Figure 2. Detecting allele-specific H3K4me2 enrichment at imprinted regions using cells with uniparental duplications of distal Chr7.

(A) MatDup.dist7 and PatDup.dist7 MEFs carry two maternal (black) or two paternal (grey) copies of chromosome 7 regions, located distally to the T9H translocation breakpoint. These cells allow the analysis of allele-specific marks at the H19/Igf2 ICR and at the KvDMR1 along the maternally or paternally duplicated distal chromosome 7 region. Parental allele-specific methylation and hypomethylation of the DMRs is shown by closed and open lollipops, respectively. (B) Real-time PCR was used to quantify an active chromatin mark, H3K4me2, levels at specific loci in MatDup.dist7 and PatDup.dist7 MEFs at two imprinted regions.

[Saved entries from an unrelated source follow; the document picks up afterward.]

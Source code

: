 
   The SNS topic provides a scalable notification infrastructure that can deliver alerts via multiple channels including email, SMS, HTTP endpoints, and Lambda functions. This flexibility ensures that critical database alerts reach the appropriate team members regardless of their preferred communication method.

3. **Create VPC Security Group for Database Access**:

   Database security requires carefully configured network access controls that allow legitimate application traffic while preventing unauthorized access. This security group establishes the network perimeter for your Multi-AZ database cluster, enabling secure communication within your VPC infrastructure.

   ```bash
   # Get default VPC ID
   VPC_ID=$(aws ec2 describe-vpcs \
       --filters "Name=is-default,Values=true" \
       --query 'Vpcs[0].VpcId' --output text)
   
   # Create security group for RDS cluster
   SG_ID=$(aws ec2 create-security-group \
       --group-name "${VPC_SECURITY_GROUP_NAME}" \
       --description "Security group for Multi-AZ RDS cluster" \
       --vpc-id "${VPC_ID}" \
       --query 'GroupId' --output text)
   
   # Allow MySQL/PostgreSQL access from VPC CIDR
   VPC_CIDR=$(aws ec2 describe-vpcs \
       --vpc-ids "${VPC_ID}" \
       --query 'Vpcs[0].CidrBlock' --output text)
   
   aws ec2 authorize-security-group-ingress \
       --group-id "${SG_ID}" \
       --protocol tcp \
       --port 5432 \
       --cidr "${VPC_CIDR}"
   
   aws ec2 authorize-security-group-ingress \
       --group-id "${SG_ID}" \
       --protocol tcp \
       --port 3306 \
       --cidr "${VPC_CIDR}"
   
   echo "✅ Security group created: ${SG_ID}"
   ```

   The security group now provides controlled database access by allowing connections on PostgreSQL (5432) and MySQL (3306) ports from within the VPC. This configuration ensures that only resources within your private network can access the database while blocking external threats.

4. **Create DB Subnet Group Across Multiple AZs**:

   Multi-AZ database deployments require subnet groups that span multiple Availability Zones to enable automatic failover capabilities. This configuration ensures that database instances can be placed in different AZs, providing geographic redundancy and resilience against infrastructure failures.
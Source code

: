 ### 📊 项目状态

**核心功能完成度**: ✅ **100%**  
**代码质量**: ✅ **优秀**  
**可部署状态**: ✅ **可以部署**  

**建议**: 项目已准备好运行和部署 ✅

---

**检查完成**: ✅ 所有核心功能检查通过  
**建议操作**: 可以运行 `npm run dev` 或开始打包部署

The paternally methylated H19/Igf2 ICR shows H3K4me2 in the MatDup.dist7 MEFs whereas the maternally methylated KvDMR1 exhibits H3K4me2 enrichment in PatDup.dist7 MEFs. (C) Control regions. The control Snrpn DMR is located outside of the duplicated chromosome region, therefore the allele-specificity of positive H3K4me2 enrichment can’t be discerned at this locus. The control c-myc promoter is constitutively active and enriched in H3K4me2.